The Salina Building Advisory Board on Nov. 5, 2025, opened an extended discussion of proposed International Fire Code (IFC) changes that would affect life-safety requirements for existing assembly occupancies and subdivision access.
Fire Marshal Joe Kvasick described the IFC provision commonly called "retroactive sprinkling": after years of NIST research and national discussion following the Station nightclub fire, the model code narrows the requirement to certain A-2 occupancies (bars, nightclubs, banquet halls, similar assembly uses). Kvasick said NIST preferred a broader retroactive requirement but the International Code Council (ICC) and IFC limited the model-code retrofit trigger in practice. The draft language under review would apply in some circumstances where occupant loads exceed thresholds and where fire-area or story conditions apply; staff noted other code triggers (for example, fire area over 5,000 square feet or occupant load thresholds used in the model code).

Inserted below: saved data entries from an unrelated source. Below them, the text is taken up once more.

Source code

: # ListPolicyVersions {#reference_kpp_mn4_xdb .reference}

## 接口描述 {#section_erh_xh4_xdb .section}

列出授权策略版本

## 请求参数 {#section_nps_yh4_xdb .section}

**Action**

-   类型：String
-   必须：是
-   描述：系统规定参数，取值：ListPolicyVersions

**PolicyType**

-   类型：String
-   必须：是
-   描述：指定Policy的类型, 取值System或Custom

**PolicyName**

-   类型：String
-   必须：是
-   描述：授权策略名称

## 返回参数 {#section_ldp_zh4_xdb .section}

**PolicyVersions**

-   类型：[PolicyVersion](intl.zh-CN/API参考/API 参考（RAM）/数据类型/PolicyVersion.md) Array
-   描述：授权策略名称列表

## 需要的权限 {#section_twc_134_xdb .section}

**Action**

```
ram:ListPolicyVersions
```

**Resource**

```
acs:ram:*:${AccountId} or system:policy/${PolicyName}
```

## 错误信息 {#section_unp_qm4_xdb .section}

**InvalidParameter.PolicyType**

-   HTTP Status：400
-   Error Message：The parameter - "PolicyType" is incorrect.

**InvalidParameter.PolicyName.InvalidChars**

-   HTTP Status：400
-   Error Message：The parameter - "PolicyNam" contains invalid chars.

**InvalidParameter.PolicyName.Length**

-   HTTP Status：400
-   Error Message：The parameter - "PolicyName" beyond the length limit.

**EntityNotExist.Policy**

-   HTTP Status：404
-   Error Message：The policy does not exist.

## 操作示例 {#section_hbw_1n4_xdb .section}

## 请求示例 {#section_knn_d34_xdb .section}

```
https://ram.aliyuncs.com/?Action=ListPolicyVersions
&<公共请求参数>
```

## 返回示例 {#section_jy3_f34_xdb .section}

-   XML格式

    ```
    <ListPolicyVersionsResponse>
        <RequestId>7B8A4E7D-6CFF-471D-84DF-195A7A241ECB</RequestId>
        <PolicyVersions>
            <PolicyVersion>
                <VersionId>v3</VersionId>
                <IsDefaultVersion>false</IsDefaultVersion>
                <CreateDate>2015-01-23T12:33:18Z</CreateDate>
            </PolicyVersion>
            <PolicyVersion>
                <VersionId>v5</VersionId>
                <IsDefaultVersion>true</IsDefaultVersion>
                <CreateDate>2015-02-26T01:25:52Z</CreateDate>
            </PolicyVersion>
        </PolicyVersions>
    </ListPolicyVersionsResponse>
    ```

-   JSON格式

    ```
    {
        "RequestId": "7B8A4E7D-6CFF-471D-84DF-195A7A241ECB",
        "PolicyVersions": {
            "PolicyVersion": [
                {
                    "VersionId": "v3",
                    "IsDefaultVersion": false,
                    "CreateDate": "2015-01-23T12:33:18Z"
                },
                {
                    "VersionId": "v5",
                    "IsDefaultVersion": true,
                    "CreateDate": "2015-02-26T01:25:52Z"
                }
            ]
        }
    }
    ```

Commissioners raised concerns about community institutions such as the VFW and Moose Lodge, which hold community breakfasts and events and which some speakers said could not afford full retrofits. Board members suggested staff perform a facility inventory and discuss realistic occupant loads, possible separations (rated walls) or alternative means of compliance, and phased compliance windows so small nonprofit operators would have time to budget and plan. Lauren Driscoll, director of community and development services, and staff said they would identify affected facilities and arrange site visits; the board agreed staff should return with a draft ordinance and the results of those visits before making a formal recommendation.
Separately, staff presented proposed changes to Appendix D (remoteness) that affect when a single entrance for a residential subdivision is acceptable. The proposed local approach would keep the underlying model code's intent but offer a practical alternative: for developments where the half-diagonal remoteness calculation is infeasible because of irregular lot shapes, the staff recommended setting a minimum separation threshold of 300 feet as an objective criterion for exemptions, with additional criteria (future access, existing infrastructure, topography) to guide decisions. Staff and the board discussed that the remoteness rule is not only a fire issue but can affect emergency medical services and police access; the board emphasized life-safety and asked staff to coordinate with fire, EMS and planning.
No formal ordinance vote was taken on the IFC at the Nov. 5 meeting. Staff proposed to return within about two weeks with a draft IFC ordinance, a list of affected A-2 facilities, and recommended compliance windows and alternatives for smaller operators.